Когда-то в монастыре монах, отец Манасис, говорил ему об одном праведнике, у которого потрескалась кожа и из ранок выползали черви. И когда какой-нибудь из них падал на землю, он наклонялся, заботливо поднимал его и вкладывал снова в ранку. «Ешь, — говорил он, — ешь, брат мой, мою плоть, чтоб душа оголилась…» Много лет Манольос не вспоминал этого рассказа, а теперь какое утешение находил в нем, какой урок стойкости и надежды!
Он поднялся, вошел в сарай, схватил завернутый в тряпку кусок дерева — незаконченную маску, достал напильник и острый нож, вышел и снова сел на солнце. Он вдруг почувствовал, что святой лик вновь глядит в его душу, укореняется в его сердце. И он опять отчетливо, до мельчайших подробностей, увидел своим внутренним взором исчезнувший образ. Изо всех сил прижимая к себе колоду, он начал резать, стараясь воплотить в дереве свое видение.

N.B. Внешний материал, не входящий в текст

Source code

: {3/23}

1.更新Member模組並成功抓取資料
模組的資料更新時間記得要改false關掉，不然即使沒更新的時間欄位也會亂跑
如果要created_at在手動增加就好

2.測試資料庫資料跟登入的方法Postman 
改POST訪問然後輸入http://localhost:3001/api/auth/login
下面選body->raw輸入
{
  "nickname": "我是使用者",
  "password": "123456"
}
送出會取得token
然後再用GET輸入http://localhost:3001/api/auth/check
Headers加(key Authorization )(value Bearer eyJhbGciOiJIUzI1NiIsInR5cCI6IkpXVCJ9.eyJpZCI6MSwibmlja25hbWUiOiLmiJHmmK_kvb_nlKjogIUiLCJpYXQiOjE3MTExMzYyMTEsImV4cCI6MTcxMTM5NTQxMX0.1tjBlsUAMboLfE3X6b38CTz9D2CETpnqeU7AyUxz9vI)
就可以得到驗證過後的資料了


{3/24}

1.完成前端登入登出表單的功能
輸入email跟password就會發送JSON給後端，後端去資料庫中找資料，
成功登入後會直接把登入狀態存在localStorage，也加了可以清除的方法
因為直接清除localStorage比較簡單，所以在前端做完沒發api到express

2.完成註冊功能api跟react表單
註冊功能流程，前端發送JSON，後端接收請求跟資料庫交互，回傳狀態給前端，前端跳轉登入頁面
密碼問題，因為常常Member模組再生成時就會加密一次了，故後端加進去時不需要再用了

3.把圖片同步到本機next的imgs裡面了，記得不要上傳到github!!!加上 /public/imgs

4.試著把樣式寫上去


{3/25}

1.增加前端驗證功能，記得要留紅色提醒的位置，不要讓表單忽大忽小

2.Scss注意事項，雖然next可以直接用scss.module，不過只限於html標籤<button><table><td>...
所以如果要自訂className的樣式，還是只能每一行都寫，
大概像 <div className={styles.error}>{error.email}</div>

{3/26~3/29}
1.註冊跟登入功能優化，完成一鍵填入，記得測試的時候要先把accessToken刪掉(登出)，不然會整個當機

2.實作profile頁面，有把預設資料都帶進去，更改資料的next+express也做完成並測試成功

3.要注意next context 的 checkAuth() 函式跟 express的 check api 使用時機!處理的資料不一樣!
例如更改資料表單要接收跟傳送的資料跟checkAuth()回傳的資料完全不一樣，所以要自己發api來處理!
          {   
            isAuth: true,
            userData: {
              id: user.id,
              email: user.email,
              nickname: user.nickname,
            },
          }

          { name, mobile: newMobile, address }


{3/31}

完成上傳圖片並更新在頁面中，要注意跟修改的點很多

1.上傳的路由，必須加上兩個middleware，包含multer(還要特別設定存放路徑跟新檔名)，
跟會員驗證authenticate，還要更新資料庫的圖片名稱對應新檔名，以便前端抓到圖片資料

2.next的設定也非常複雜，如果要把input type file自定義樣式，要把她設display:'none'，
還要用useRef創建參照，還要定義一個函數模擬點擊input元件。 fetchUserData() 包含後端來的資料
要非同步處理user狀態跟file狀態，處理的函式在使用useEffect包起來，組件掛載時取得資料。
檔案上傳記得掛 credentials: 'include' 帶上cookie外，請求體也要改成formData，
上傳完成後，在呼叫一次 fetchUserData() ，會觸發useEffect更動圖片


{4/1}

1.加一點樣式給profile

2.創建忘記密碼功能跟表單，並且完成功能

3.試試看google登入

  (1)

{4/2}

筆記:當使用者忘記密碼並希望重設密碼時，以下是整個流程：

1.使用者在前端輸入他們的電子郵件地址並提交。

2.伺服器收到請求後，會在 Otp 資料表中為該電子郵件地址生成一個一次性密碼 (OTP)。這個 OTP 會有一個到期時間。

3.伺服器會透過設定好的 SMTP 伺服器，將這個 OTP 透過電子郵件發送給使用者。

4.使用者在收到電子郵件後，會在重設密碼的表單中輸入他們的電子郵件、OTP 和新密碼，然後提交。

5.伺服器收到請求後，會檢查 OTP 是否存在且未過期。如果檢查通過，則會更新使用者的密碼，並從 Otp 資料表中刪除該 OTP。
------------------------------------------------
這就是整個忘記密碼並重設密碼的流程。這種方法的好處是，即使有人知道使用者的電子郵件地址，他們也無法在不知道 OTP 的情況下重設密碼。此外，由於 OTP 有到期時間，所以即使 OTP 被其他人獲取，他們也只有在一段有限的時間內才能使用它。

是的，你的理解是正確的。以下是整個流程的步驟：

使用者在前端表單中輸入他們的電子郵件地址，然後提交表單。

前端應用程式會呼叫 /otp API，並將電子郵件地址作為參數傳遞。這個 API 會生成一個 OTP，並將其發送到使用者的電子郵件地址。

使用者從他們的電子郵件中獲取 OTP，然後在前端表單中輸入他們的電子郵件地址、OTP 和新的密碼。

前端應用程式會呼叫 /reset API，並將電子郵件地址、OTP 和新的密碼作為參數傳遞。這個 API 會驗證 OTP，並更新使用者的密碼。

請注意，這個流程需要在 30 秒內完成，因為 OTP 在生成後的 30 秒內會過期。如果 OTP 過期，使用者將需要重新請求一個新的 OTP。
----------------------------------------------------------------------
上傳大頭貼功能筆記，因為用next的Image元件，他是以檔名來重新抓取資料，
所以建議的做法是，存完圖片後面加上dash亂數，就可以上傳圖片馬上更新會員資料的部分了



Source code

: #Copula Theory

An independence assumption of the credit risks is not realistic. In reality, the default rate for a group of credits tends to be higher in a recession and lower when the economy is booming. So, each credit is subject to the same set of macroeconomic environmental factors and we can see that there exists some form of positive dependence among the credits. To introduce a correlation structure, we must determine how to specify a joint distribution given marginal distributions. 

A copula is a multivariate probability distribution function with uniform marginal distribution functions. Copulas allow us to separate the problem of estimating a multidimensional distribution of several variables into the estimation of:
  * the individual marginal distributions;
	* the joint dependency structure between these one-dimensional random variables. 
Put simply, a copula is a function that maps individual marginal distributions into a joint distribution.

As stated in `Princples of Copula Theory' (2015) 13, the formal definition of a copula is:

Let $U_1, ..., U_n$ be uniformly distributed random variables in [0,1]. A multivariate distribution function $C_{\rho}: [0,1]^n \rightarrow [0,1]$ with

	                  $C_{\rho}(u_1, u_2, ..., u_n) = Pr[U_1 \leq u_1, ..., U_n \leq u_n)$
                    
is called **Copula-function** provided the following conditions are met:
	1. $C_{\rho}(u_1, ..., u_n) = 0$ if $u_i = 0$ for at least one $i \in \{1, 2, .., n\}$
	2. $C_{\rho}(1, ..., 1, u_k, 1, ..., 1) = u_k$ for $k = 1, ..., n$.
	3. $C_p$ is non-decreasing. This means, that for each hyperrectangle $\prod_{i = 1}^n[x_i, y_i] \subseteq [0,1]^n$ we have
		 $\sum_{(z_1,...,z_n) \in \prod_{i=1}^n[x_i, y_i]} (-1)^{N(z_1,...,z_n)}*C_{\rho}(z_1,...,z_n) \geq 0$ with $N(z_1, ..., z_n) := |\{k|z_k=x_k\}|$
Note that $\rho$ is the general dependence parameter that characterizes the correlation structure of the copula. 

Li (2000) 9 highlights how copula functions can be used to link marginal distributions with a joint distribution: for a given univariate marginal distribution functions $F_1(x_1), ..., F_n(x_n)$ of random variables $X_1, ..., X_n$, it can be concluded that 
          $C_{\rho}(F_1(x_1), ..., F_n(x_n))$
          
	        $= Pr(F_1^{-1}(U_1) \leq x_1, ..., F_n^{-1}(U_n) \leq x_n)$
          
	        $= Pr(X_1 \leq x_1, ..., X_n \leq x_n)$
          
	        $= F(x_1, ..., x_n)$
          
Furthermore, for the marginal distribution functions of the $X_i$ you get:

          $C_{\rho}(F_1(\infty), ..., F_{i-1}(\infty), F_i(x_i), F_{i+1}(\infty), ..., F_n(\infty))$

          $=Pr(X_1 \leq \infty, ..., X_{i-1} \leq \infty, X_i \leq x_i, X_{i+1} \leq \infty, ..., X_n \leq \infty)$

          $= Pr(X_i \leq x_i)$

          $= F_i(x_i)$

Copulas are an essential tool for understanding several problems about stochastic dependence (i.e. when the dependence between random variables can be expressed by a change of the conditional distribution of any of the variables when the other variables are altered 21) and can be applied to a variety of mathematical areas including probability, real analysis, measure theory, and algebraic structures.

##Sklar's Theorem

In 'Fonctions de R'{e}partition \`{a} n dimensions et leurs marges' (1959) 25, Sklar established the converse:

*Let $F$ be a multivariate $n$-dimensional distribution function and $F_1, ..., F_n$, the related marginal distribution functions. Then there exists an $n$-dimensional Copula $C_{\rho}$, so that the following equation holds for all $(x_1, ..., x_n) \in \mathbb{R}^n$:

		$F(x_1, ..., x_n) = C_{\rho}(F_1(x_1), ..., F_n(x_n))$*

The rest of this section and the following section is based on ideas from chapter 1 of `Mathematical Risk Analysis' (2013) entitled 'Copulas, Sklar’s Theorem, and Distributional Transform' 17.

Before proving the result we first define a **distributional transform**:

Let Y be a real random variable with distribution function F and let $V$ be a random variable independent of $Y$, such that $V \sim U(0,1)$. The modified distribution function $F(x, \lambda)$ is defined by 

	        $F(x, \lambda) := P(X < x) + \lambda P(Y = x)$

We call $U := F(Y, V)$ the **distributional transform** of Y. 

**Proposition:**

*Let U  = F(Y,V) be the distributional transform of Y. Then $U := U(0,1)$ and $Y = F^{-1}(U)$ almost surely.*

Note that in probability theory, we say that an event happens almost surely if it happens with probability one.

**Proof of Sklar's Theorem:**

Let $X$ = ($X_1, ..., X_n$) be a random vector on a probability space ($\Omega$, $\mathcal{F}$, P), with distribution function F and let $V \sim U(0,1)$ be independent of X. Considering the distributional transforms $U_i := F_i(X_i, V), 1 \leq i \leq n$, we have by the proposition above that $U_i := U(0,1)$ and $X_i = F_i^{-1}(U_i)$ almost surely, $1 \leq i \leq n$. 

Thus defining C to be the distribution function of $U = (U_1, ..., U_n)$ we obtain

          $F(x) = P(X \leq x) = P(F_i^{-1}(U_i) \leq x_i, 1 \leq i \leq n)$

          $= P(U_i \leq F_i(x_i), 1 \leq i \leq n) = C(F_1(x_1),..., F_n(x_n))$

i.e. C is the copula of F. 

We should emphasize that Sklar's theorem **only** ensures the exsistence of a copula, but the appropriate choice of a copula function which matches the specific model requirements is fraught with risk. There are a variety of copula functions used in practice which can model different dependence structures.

Быстро проходили часы… Солнце, пройдя зенит, начало потихоньку спускаться… Летели стружки, уже можно было видеть в обрубке величавый, немного печальный, полный терпимости и доброты лик Христа. Особенно мучился Манольос над губами, которые как будто непрерывно шевелились и дрожали, меняясь так, что резчик не мог уловить их очертания — они то улыбались, то морщились, и тогда рот плакал, а потом губы опять решительно сжимались, как будто не хотели криком выдать страшную боль…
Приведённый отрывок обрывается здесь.